The Defiant Ones (1958)


The Defiant Ones also includes Tony Curtis, who plays two escaped prisoners who must work together to dodge the law because they are shackled together when they try their escape (and remain that way for much of the film).

The Defiant Ones becomes a film that is arguably more interested in analyzing racism than in being a plain escape story, but the fact that it does so with this kind of narrative sets it apart. It hasn’t aged perfectly, but it was good for its day and is still worth watching, thanks to its premise and performances, like a lot of 1950s films exploring these kinds of issues.

The Great Escape (1963)


In a nutshell, The Great Escape is fantastic.

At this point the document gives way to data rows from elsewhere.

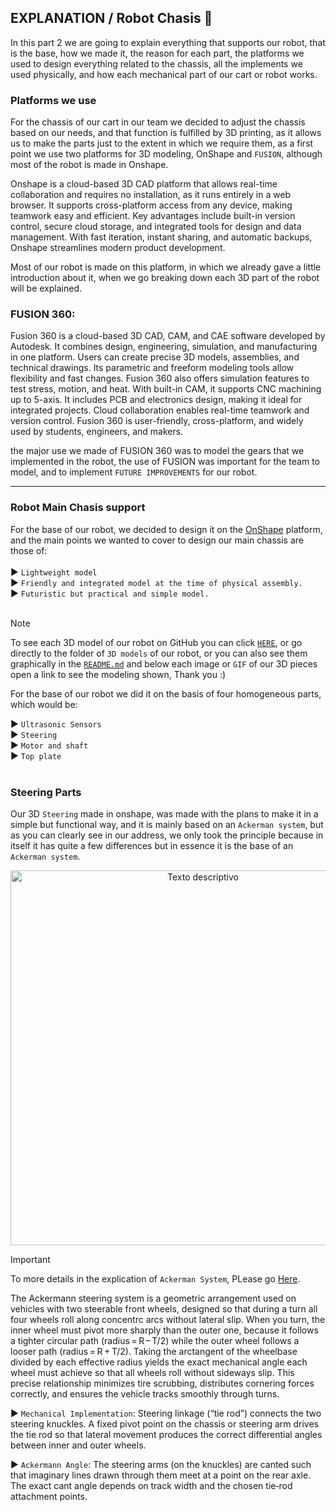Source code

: ## EXPLANATION / Robot Chasis 🚗



In this part 2 we are going to explain everything that supports our robot, that is the base, how we made it, the reason for each part, the platforms we used to design everything related to the chassis, all the implements we used physically, and how each mechanical part of our cart or robot works.

### Platforms we use 
For the chassis of our cart in our team we decided to adjust the chassis based on our needs, and that function is fulfilled by 3D printing, as it allows us to make the parts just to the extent in which we require them, as a first point we use two platforms for 3D modeling, OnShape and `FUSION`, although most of the robot is made in Onshape.
<br>


Onshape is a cloud-based 3D CAD platform that allows real-time collaboration and requires no installation, as it runs entirely in a web browser. It supports cross-platform access from any device, making teamwork easy and efficient. Key advantages include built-in version control, secure cloud storage, and integrated tools for design and data management. With fast iteration, instant sharing, and automatic backups, Onshape streamlines modern product development.



Most of our robot is made on this platform, in which we already gave a little introduction about it, when we go breaking down each 3D part of the robot will be explained.

### FUSION 360: 

Fusion 360 is a cloud-based 3D CAD, CAM, and CAE software developed by Autodesk. It combines design, engineering, simulation, and manufacturing in one platform. Users can create precise 3D models, assemblies, and technical drawings. Its parametric and freeform modeling tools allow flexibility and fast changes. Fusion 360 also offers simulation features to test stress, motion, and heat. With built-in CAM, it supports CNC machining up to 5-axis. It includes PCB and electronics design, making it ideal for integrated projects. Cloud collaboration enables real-time teamwork and version control. Fusion 360 is user-friendly, cross-platform, and widely used by students, engineers, and makers.




the major use we made of FUSION 360 was to model the gears that we implemented in the robot, the use of FUSION was important for the team to model, and to implement `FUTURE IMPROVEMENTS` for our robot.

__________________________________________________________________________________

### Robot Main Chasis support

For the base of our robot, we decided to design it on the [OnShape](https://www.onshape.com/en/) platform, and the main points we wanted to cover to design our main chassis are those of: <br><br>
▶️ `Lightweight model`<br>
▶️ `Friendly and integrated model at the time of physical assembly.`<br>
▶️ `Futuristic but practical and simple model.`<br><br>

> [!NOTE]
> To see each 3D model of our robot on GitHub you can click [`HERE`](https://github.com/seteki/III-Wind/tree/main/3D-models), or go directly to the folder of `3D models` of our robot, or you can also see them graphically in the [`README.md`](https://github.com/seteki/III-Wind/blob/main/README.md) and below each image or `GIF` of our 3D pieces open a link to see the modeling shown, Thank you :)



For the base of our robot we did it on the basis of four homogeneous parts, which would be: <br>

▶️ `Ultrasonic Sensors`<br>
▶️ `Steering`<br>
▶️ `Motor and shaft`<br>
▶️ `Top plate`<br><br>


### Steering Parts

Our 3D `Steering` made in onshape, was made with the plans to make it in a simple but functional way, and it is mainly based on an `Ackerman system`, but as you can clearly see in our address, we only took the principle because in itself it has quite a few differences but in essence it is the base of an `Ackerman system`.



<div align="center">
  <img src="https://github.com/user-attachments/assets/2d60315c-ab8f-4316-b973-59154d61b092" alt="Texto descriptivo" width="600"/>
</div>



> [!IMPORTANT]
> To more details in the explication of `Ackerman System`, PLease go [Here](https://www.mathworks.com/help/vdynblks/ref/steeringsystem.html).

The Ackermann steering system is a geometric arrangement used on vehicles with two steerable front wheels, designed so that during a turn all four wheels roll along concentrc arcs without lateral slip. 
When you turn, the inner wheel must pivot more sharply than the outer one, because it follows a tighter circular path (radius = R – T/2) while the outer wheel follows a looser path (radius = R + T/2). Taking the arctangent of the wheelbase divided by each effective radius yields the exact mechanical angle each wheel must achieve so that all wheels roll without sideways slip. This precise relationship minimizes tire scrubbing, distributes cornering forces correctly, and ensures the vehicle tracks smoothly through turns.

▶️ `Mechanical Implementation`:
Steering linkage (“tie rod”) connects the two steering knuckles. A fixed pivot point on the chassis or steering arm drives the tie rod so that lateral movement produces the correct differential angles between inner and outer wheels.

▶️ `Ackermann Angle`:
The steering arms (on the knuckles) are canted such that imaginary lines drawn through them meet at a point on the rear axle.
The exact cant angle depends on track width and the chosen tie‑rod attachment points.



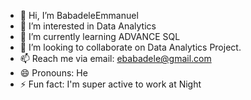- 👋 Hi, I’m BabadeleEmmanuel
- 👀 I’m interested in Data Analytics
- 🌱 I’m currently learning ADVANCE SQL
- 💞️ I’m looking to collaborate on Data Analytics Project. 
- 📫 Reach me via email: ebabadele@gmail.com
- 😄 Pronouns: He
- ⚡ Fun fact: I'm super active to work at Night

<!---
BabadeleEmmanuel/BabadeleEmmanuel is a ✨ special ✨ repository because its `README.md` (this file) appears on your GitHub profile.
You can click the Preview link to take a look at your changes.
--->

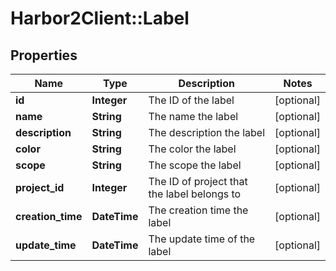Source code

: # Harbor2Client::Label

## Properties
Name | Type | Description | Notes
------------ | ------------- | ------------- | -------------
**id** | **Integer** | The ID of the label | [optional] 
**name** | **String** | The name the label | [optional] 
**description** | **String** | The description the label | [optional] 
**color** | **String** | The color the label | [optional] 
**scope** | **String** | The scope the label | [optional] 
**project_id** | **Integer** | The ID of project that the label belongs to | [optional] 
**creation_time** | **DateTime** | The creation time the label | [optional] 
**update_time** | **DateTime** | The update time of the label | [optional] 


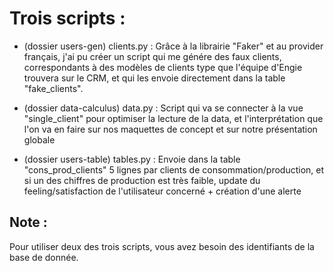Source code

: # Trois scripts : 
- (dossier users-gen) clients.py : Grâce à la librairie "Faker" et au provider français, j'ai pu créer un script qui me génére des faux clients, correspondants
à des modèles de clients type que l'équipe d'Engie trouvera sur le CRM, et qui les envoie directement dans la table "fake_clients".

- (dossier data-calculus) data.py : Script qui va se connecter à la vue "single_client" pour optimiser la lecture de la data, et l'interprétation que l'on va en faire sur nos maquettes de concept et sur notre présentation globale

- (dossier users-table) tables.py : Envoie dans la table "cons_prod_clients" 5 lignes par clients de consommation/production, et si un des chiffres de production est très faible, update du feeling/satisfaction de l'utilisateur concerné + création d'une alerte

## Note : 

Pour utiliser deux des trois scripts, vous avez besoin des identifiants de la base de donnée.
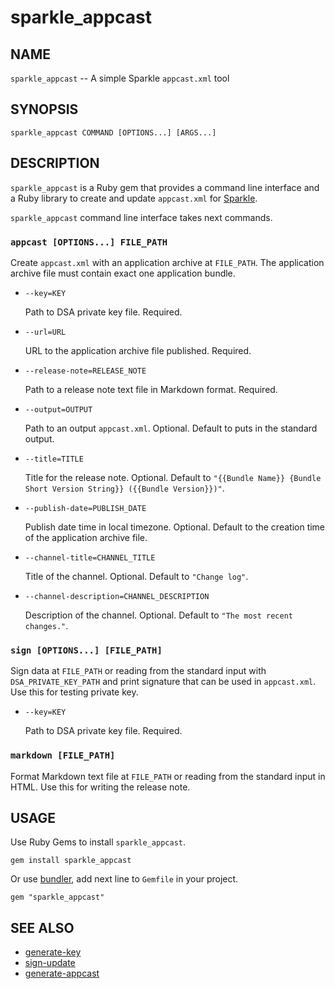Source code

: sparkle_appcast
===============


NAME
----

`sparkle_appcast` -- A simple Sparkle `appcast.xml` tool


SYNOPSIS
--------

    sparkle_appcast COMMAND [OPTIONS...] [ARGS...]


DESCRIPTION
-----------

`sparkle_appcast` is a Ruby gem that provides a command line interface and a Ruby library
to create and update `appcast.xml` for [Sparkle](https://sparkle-project.org).

`sparkle_appcast` command line interface takes next commands.

### `appcast [OPTIONS...] FILE_PATH`

Create `appcast.xml` with an application archive at `FILE_PATH`.
The application archive file must contain exact one application bundle.

* `--key=KEY`

    Path to DSA private key file. Required.

* `--url=URL`

    URL to the application archive file published. Required.

* `--release-note=RELEASE_NOTE`

    Path to a release note text file in Markdown format. Required.

* `--output=OUTPUT`

    Path to an output `appcast.xml`. Optional.
    Default to puts in the standard output.

* `--title=TITLE`

    Title for the release note. Optional.
    Default to `"{{Bundle Name}} {Bundle Short Version String}} ({{Bundle Version}})"`.

* `--publish-date=PUBLISH_DATE`

    Publish date time in local timezone. Optional.
    Default to the creation time of the application archive file.

* `--channel-title=CHANNEL_TITLE`

    Title of the channel. Optional.
    Default to `"Change log"`.

* `--channel-description=CHANNEL_DESCRIPTION`

    Description of the channel. Optional.
    Default to `"The most recent changes."`.

### `sign [OPTIONS...] [FILE_PATH]`

Sign data at `FILE_PATH` or reading from the standard input with `DSA_PRIVATE_KEY_PATH`
and print signature that can be used in `appcast.xml`.
Use this for testing private key.

* `--key=KEY`

    Path to DSA private key file. Required.

### `markdown [FILE_PATH]`

Format Markdown text file at `FILE_PATH` or reading from the standard input in HTML.
Use this for writing the release note.


USAGE
-----

Use Ruby Gems to install `sparkle_appcast`.

    gem install sparkle_appcast

Or use [bundler](http://bundler.io/), add next line to `Gemfile` in your project.

    gem "sparkle_appcast"


SEE ALSO
--------

 * [generate-key](https://github.com/sparkle-project/Sparkle/blob/master/bin/generate_keys)
 * [sign-update](https://github.com/sparkle-project/Sparkle/blob/master/bin/sign_update)
 * [generate-appcast](https://github.com/sparkle-project/Sparkle/tree/master/generate_appcast)
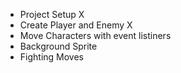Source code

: - Project Setup  X
- Create Player and Enemy  X
- Move Characters with event listiners 
- Background Sprite
- Fighting Moves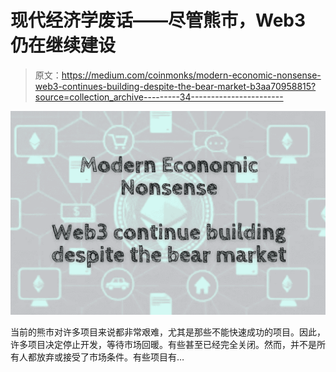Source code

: # 现代经济学废话——尽管熊市，Web3 仍在继续建设

> 原文：<https://medium.com/coinmonks/modern-economic-nonsense-web3-continues-building-despite-the-bear-market-b3aa70958815?source=collection_archive---------34----------------------->

![](img/79b9c753af1a706a9ef11d68b38a211e.png)

当前的熊市对许多项目来说都非常艰难，尤其是那些不能快速成功的项目。因此，许多项目决定停止开发，等待市场回暖。有些甚至已经完全关闭。然而，并不是所有人都放弃或接受了市场条件。有些项目有…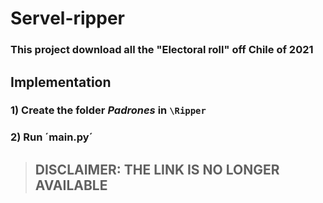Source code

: # Servel-ripper

### This project download all the "Electoral roll" off Chile of 2021

## Implementation

### 1) Create the folder *Padrones* in `\Ripper`
### 2) Run ´main.py´


> ## DISCLAIMER: THE LINK IS NO LONGER AVAILABLE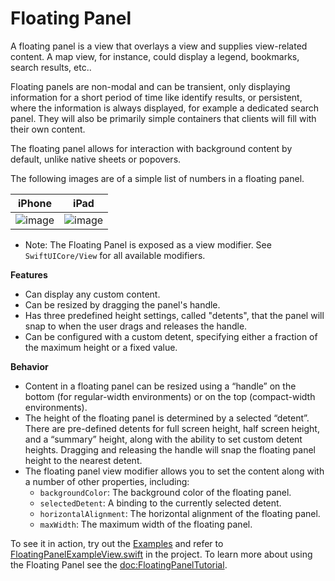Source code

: # Floating Panel

A floating panel is a view that overlays a view and supplies view-related
content. A map view, for instance, could display a legend, bookmarks, search results, etc..

Floating panels are non-modal and can be transient, only displaying
information for a short period of time like identify results,
or persistent, where the information is always displayed, for example a
dedicated search panel. They will also be primarily simple containers
that clients will fill with their own content.

The floating panel allows for interaction with background content by default, unlike native
sheets or popovers.

The following images are of a simple list of numbers in a floating panel.

| iPhone | iPad |
| ------ | ---- |
| ![image](https:***REMOVED***user-images.githubusercontent.com/3998072/202795901-b86d6d26-3572-4c88-8f6e-84473ce57002.png) | ![image](https:***REMOVED***user-images.githubusercontent.com/3998072/202796009-92e3b5c3-d88b-4124-8d9f-bad6df445f02.png) |

- Note: The Floating Panel is exposed as a view modifier. See ``SwiftUICore/View`` for all available modifiers.

**Features**

- Can display any custom content.
- Can be resized by dragging the panel's handle.
- Has three predefined height settings, called "detents", that the panel will snap to when the
user drags and releases the handle.
- Can be configured with a custom detent, specifying either a fraction of the maximum height or
a fixed value.

**Behavior**

- Content in a floating panel can be resized using a “handle” on the bottom (for regular-width
environments) or on the top (compact-width environments).
- The height of the floating panel is determined by a selected “detent”. There are pre-defined
detents for full screen height, half screen height, and a “summary” height, along with the
ability to set custom detent heights. Dragging and releasing the handle will snap the floating
panel height to the nearest detent.
- The floating panel view modifier allows you to set the content along with a number of other
properties, including:
  - `backgroundColor`: The background color of the floating panel.
  - `selectedDetent`: A binding to the currently selected detent.
  - `horizontalAlignment`: The horizontal alignment of the floating panel.
  - `maxWidth`: The maximum width of the floating panel.

To see it in action, try out the [Examples](https:***REMOVED***github.com/Esri/arcgis-maps-sdk-swift-toolkit/tree/main/Examples/Examples)
and refer to [FloatingPanelExampleView.swift](https:***REMOVED***github.com/Esri/arcgis-maps-sdk-swift-toolkit/blob/main/Examples/Examples/FloatingPanelExampleView.swift)
in the project. To learn more about using the Floating Panel see the <doc:FloatingPanelTutorial>.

It’s the archetypal prison escape film, a nearly three-hour epic about a group of prisoners and their scheme to escape from a tightly guarded prisoner of war camp in Germany during World War II.

Although Steve McQueen is the most memorable member of the ensemble, the rest of the cast is equally impressive. Because the characters are so likable, you want them to succeed, and the film is almost entirely focused on that goal, making for a continuously fascinating viewing. There’s also plenty of tension and thrill, and it’s still entertaining after nearly 60 years.

The Shawshank Redemption (1994)


Isn’t it possible that it’s the prison film? The Shawshank Redemption is a character-driven, poignant, and immensely engaging film about a friendship between one prisoner who is resigned to prison life and another who desperately wants to escape. It is the number one film on IMDb’s Top 250, and one of the rare films that no one seems to dislike.

While The Shawshank Redemption focuses more on surviving prison than on prison escape, the latter is nevertheless an important component of the story (and leads to the film’s most famous scene). And it’s not really feasible to compile a list of prison movies without including The Shawshank Redemption, which is both adored and rewatchable.